La casa que ocupaba dicho número 1 del Carrer Major, que pertenecía a los padres de un matrimonio amigo de los míos, era un caserón de piedra, que todavía se conserva, de tres plantas. Nosotros ocupábamos la planta baja. No recuerdo mucho del interior de la misma, probablemente porque poco paraba en ella, pero la recuerdo enorme y fresca. Lo que más quedó en mi memoria era una gran cambra que ocupaba la última planta, abarrotada de aperos de labranza y cacharrería de todo tipo, abierta a los cuatro vientos, donde solía subir a buscar las pelotas que se colaban cuando jugaban a “llargues”, de punta a punta del citado Carrer Major. En la misma acera, por llamarle de alguna forma, poco más allá estaba la telefónica, donde la telefonista, sentada a todas horas delante una maraña de cables para poner conferencias, se pasaba la vida confeccionando rosarios con cuerda de esparto y bolas secas de ciprés. Enfrente de mi casa, la carnicería del pueblo, ya desaparecida, con su cortina de canutillos de plástico de color azul celeste, al igual que sus paredes, con las letras en rojo “carnecería”. Y a su izquierda una casa más moderna, donde vivía el matrimonio amigo de mis padres, los padres de la mujer, y los nietos de éstos, mis mejores amigos de entonces, sobre todo él, José Pablo, que con un año más que yo no dejaba de enseñarme cosas y cosas, y siempre iba detrás de él. Su casa también tenía tres plantas, más un gran terrado del que se divisaba casi todo el pueblo y el enorme naranjal que se perdía de vista hasta la silueta del casco antiguo de Altea y el horizonte del mar. La planta baja tenía un semisótano que daba a la calle de detrás, el Carrer Trinquet, por razones obvias, y que estaba ocupado por una cuadra con una mula y un burro para labranza y transporte. Recuerdo sus nombres: “Lucero” y “Moruna”. No pocas veces les daba de comer con mi amigo, y les cepillaba hasta donde llegaba. Alguna que otra algarroba seca acababa siendo una golosina improvisada. Y bien buenas y dulces que estaban.

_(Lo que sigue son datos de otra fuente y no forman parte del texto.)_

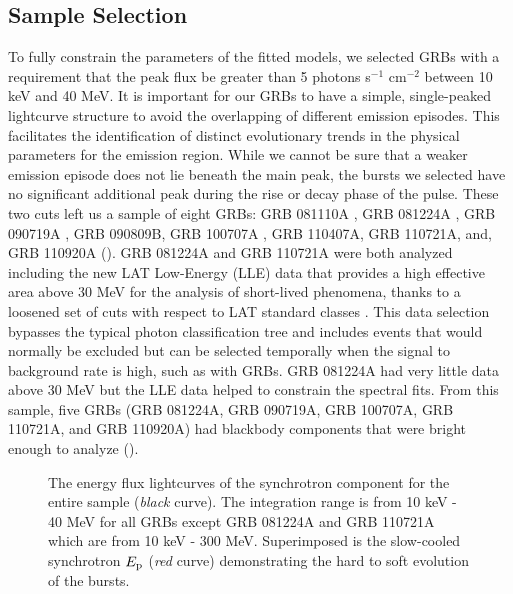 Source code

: \subsection{Sample Selection}
To fully constrain the parameters of the fitted models, we selected
GRBs with a requirement that the peak flux be greater than 5 photons
s$^{-1}$ cm$^{-2}$ between 10 keV and 40 MeV. It is important for our
GRBs to have a simple, single-peaked lightcurve structure to avoid the
overlapping of different emission episodes. This facilitates the
identification of distinct evolutionary trends in the physical
parameters for the emission region. While we cannot be sure that a
weaker emission episode does not lie beneath the main peak, the bursts
we selected have no significant additional peak during the rise or
decay phase of the pulse. These two cuts left us a sample of eight
GRBs: GRB 081110A \cite{GRB081110A}, GRB 081224A \cite{GRB081224A},
GRB 090719A \cite{GRB090719A}, GRB 090809B, GRB 100707A \cite{
  GRB100707A}, GRB 110407A, GRB 110721A, \cite{GRB110721A} and, GRB
110920A (). GRB 081224A and GRB 110721A were both
analyzed including the new LAT Low-Energy (LLE) data that provides a
high effective area above 30 MeV for the analysis of short-lived
phenomena, thanks to a loosened set of cuts with respect to LAT
standard classes \cite{Vero:2010, Ack:2012a}. This data selection
bypasses the typical photon classification \cite{Ackerman:2012} tree
and includes events that would normally be excluded but can be
selected temporally when the signal to background rate is high, such
as with GRBs. GRB 081224A had very little data above 30 MeV but the
LLE data helped to constrain the spectral fits. From this sample, five
GRBs (GRB 081224A, GRB 090719A, GRB 100707A, GRB 110721A, and GRB
110920A) had blackbody components that were bright enough to analyze
().


\begin{figure}

 \centering




  \caption{The energy flux lightcurves of the synchrotron component
    for the entire sample (\emph{black} curve). The integration range
    is from 10 keV - 40 MeV for all GRBs except GRB 081224A and GRB
    110721A which are from 10 keV - 300 MeV. Superimposed is the
    slow-cooled synchrotron $E_{\rm p}$ (\emph{red} curve) demonstrating the
    hard to soft evolution of the bursts. }

  \label{fig:lc}

\end{figure}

El Carrer Major terminaba en la Plaça de Santa Teresa, que se continuaba por un callejón sinuoso y llegaba al lavadero, hoy muy bien restaurado, donde empieza (o termina) el famoso rastro dominical, en terreno que entonces ocupaba una acequia y el inicio del mar de naranjos. Al lado del lavadero, unos caños que aún subsisten servían de abrevadero a los animales. Ahí se terminaba el pueblo. Y subiendo de la Plaça de Santa Teresa, por otro callejón se llegaba a la Plaça de Sant Josep, donde estaba y está el Horno Congost, donde Ignacio Congost hacía las madalenas más deliciosas que he probado en mi vida. No sé si seguirán haciendo igual, pues su dueño falleció hace años. A esa plaza, paralelas al Carrer Major, llegaban dos calles de nombres imposible más rústicos: Carrer d’Enmig y Carrer de Dalt. Tras el horno se acababa el pueblo donde hoy luce un moderno auditorio. Las vistas de Polop desde esa zona eran y son impresionantes. Lástima que al volver la vista hacia el Ponoig, “el lleó tombat” como allí le conocen por su perfil, la caspa de las urbanizaciones haya destrozado un interminable bosque de pinos que parecía querer trepar por sus verticales paredes.

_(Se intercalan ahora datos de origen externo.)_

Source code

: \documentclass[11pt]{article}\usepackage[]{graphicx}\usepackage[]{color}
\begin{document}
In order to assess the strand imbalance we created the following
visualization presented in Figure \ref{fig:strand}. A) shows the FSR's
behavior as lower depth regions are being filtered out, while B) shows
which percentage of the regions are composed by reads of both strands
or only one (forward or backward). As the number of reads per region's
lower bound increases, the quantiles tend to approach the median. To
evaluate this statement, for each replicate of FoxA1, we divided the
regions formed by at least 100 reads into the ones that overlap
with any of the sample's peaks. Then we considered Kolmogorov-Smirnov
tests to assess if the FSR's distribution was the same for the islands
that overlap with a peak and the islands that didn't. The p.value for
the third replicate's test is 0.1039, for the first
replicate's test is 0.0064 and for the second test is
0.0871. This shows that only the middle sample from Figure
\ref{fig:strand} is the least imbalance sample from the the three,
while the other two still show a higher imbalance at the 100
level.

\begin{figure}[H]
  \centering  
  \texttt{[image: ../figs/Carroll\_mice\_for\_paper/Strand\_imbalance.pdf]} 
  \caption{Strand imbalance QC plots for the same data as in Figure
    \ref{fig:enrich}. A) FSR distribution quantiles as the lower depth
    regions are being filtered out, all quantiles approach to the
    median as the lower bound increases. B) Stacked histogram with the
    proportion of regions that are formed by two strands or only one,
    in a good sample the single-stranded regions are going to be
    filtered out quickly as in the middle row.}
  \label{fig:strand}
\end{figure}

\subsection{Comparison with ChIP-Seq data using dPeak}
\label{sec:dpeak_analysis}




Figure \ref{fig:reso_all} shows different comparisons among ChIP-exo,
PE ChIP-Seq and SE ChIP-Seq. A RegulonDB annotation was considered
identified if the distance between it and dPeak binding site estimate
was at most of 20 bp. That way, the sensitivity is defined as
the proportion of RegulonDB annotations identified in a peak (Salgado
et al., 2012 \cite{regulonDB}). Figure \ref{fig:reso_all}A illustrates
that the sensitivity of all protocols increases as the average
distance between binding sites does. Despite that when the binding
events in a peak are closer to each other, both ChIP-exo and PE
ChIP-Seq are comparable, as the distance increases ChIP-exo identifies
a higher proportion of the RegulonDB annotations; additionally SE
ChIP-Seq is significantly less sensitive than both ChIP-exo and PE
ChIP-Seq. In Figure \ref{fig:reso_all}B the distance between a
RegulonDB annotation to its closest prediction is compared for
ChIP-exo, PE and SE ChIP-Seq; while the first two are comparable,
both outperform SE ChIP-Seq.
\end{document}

Vista de Polop desde La Nucía

Saliendo del Carrer Major a la plaza, a la derecha estaba un desvencijado Ayuntamiento, hoy ocupado por un magnífico edificio, tal vez excesivamente moderno por el contraste que hay con el otro gran edificio de la plaza, la Iglesia de la Inmaculada, con sus escalinatas laterales y su gran escalinata central, flanqueda por sendas fuentes de fresca agua, que se conservan tal como yo las recuerdo. No existía el parterre central, la plaza estaba expedita. A ambos lados de la iglesia se empinaban dos cuestas hacia la carretera de Callosa, el Carrer de la Esglèsia a la izquierda, al inicio del cual y en la esquina frente a la entrada lateral de la parroquia pervive el “Bar El Chato”, de memorable tapeo, y el Carrer Nou a la derecha, donde se situaban las antiguas escuelas, rodeadas de pinos centenarios que espero se hayan respetado.

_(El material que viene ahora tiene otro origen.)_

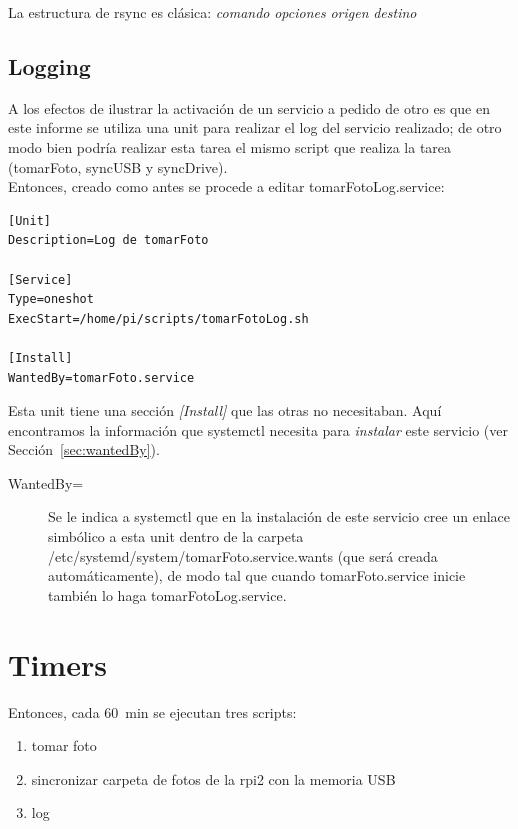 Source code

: \documentclass[10pt,a4paper]{article}
\newenvironment{unitFrame}[1][]{%
    \begin{mdframed}[%
        frametitle={#1},
        skipabove=\baselineskip plus 2pt minus 1pt,
        skipbelow=\baselineskip plus 2pt minus 1pt,
        linewidth=0.5pt,
        frametitlerule=true,
        frametitlebackgroundcolor=gray!10
    ]%
}{%
    \end{mdframed}
}
\begin{document}
La estructura de rsync es cl\'asica: \emph{comando} \emph{opciones} \emph{origen} \emph{destino}

\subsection{Logging}

A los efectos de ilustrar la activaci\'on de un servicio a pedido de otro es que en este informe se utiliza una unit para realizar el log del servicio realizado; de otro modo bien podr\'ia realizar esta tarea el mismo script que realiza la tarea (tomarFoto, syncUSB y syncDrive).\\

Entonces, creado como antes se procede a editar tomarFotoLog.service:

\begin{scriptsize}
\begin{unitFrame}[/etc/systemd/system/tomarFotoLog.service]
\begin{verbatim}
[Unit]
Description=Log de tomarFoto

[Service]
Type=oneshot
ExecStart=/home/pi/scripts/tomarFotoLog.sh

[Install]
WantedBy=tomarFoto.service
\end{verbatim}
\end{unitFrame}
\end{scriptsize}

Esta unit tiene una secci\'on \emph{[Install]} que las otras no necesitaban. Aqu\'i encontramos la informaci\'on que systemctl necesita para \emph{instalar} este servicio (ver Secci\'on~\ref{sec:wantedBy}).
\begin{description}
    \item [WantedBy=] Se le indica a systemctl que en la instalaci\'on de este servicio cree un enlace simb\'olico a esta unit dentro de la carpeta /etc/systemd/system/tomarFoto.service.wants (que ser\'a creada autom\'aticamente), de modo tal que cuando tomarFoto.service inicie tambi\'en lo haga tomarFotoLog.service.
\end{description}

\section{Timers}

Entonces, cada \SI{60}{min} se ejecutan tres scripts:
\begin{enumerate}
    \item tomar foto
    \item sincronizar carpeta de fotos de la rpi2 con la memoria USB
    \item log
\end{enumerate}
\end{document}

Saliendo a la izquierda del Carrer Major está el Carrer Ferreríes, así llamado porque al inicio del mismo se encontraba la herrería, delante de la cual me pasaba las horas muertas viendo martillear el hierro al rojo vivo al herrero, y admirando la habilidad de éste para rebajar las pezuñas y cambiar las herraduras a mulas y borricos. Poco más adelante se terminaba el pueblo. Enfrente de la desembocadura del Carrer Major en la plaza, creo recordar una farmacia, y al girar a la izquierda la carpintería. La inocente crueldad de los niños, hacía que convirtiéramos en juego cachondearnos del carpintero... porque tenía una pierna de madera. Y al poco te encontrabas con la acequia y los naranjos que marcaban de nuevo el final del pueblo.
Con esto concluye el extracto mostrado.